The task: Would you show every line from the records that holds "static"?

Data to use Block Start

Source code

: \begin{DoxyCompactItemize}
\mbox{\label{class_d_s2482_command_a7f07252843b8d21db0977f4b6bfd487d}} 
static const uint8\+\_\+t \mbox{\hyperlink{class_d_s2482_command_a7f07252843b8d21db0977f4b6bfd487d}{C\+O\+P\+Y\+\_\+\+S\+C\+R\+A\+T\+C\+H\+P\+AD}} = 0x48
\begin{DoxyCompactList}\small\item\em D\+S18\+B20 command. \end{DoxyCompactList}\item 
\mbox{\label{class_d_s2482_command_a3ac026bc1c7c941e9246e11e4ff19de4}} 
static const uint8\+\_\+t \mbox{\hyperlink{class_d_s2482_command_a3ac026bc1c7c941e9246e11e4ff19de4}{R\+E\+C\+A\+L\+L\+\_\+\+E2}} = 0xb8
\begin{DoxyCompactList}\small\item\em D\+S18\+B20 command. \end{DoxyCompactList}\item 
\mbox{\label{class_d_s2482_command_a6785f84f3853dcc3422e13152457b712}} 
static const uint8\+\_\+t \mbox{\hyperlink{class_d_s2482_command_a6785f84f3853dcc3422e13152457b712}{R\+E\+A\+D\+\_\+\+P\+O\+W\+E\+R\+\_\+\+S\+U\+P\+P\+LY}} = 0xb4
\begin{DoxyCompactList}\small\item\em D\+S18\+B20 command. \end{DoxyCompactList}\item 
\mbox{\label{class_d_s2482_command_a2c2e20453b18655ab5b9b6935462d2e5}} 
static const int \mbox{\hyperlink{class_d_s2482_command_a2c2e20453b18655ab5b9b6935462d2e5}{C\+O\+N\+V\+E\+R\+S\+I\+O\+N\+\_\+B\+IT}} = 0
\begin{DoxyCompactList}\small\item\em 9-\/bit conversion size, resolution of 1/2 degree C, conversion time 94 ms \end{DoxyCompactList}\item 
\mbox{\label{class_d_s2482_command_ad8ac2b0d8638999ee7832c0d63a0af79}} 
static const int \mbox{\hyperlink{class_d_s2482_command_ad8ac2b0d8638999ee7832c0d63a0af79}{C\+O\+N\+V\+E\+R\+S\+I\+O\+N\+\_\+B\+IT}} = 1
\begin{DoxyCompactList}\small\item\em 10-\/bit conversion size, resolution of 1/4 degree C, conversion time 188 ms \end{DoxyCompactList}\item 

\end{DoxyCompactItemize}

Data to use Block End
Data to use Block Start

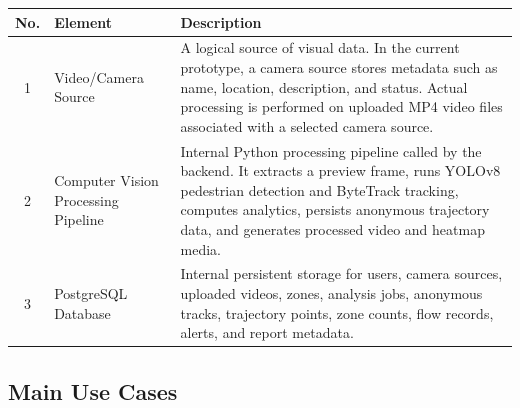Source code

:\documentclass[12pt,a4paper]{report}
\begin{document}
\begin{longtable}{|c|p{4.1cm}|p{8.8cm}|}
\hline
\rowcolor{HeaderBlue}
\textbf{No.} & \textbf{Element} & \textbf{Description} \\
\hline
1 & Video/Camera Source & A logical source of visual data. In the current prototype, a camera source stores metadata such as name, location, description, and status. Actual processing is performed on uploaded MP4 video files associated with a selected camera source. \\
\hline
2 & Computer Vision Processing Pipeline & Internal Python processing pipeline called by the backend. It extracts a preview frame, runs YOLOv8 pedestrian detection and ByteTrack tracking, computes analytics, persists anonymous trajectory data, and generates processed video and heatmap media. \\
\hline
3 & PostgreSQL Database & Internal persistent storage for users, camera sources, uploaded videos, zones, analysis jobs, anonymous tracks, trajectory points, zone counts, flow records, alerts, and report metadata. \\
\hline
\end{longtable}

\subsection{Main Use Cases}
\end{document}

Data to use Block End

Response to the exercise:
static const uint8\+\_\+t \mbox{\hyperlink{class_d_s2482_command_a7f07252843b8d21db0977f4b6bfd487d}{C\+O\+P\+Y\+\_\+\+S\+C\+R\+A\+T\+C\+H\+P\+AD}} = 0x48
static const uint8\+\_\+t \mbox{\hyperlink{class_d_s2482_command_a3ac026bc1c7c941e9246e11e4ff19de4}{R\+E\+C\+A\+L\+L\+\_\+\+E2}} = 0xb8
static const uint8\+\_\+t \mbox{\hyperlink{class_d_s2482_command_a6785f84f3853dcc3422e13152457b712}{R\+E\+A\+D\+\_\+\+P\+O\+W\+E\+R\+\_\+\+S\+U\+P\+P\+LY}} = 0xb4
static const int \mbox{\hyperlink{class_d_s2482_command_a2c2e20453b18655ab5b9b6935462d2e5}{C\+O\+N\+V\+E\+R\+S\+I\+O\+N\+\_\+B\+IT}} = 0
static const int \mbox{\hyperlink{class_d_s2482_command_ad8ac2b0d8638999ee7832c0d63a0af79}{C\+O\+N\+V\+E\+R\+S\+I\+O\+N\+\_\+B\+IT}} = 1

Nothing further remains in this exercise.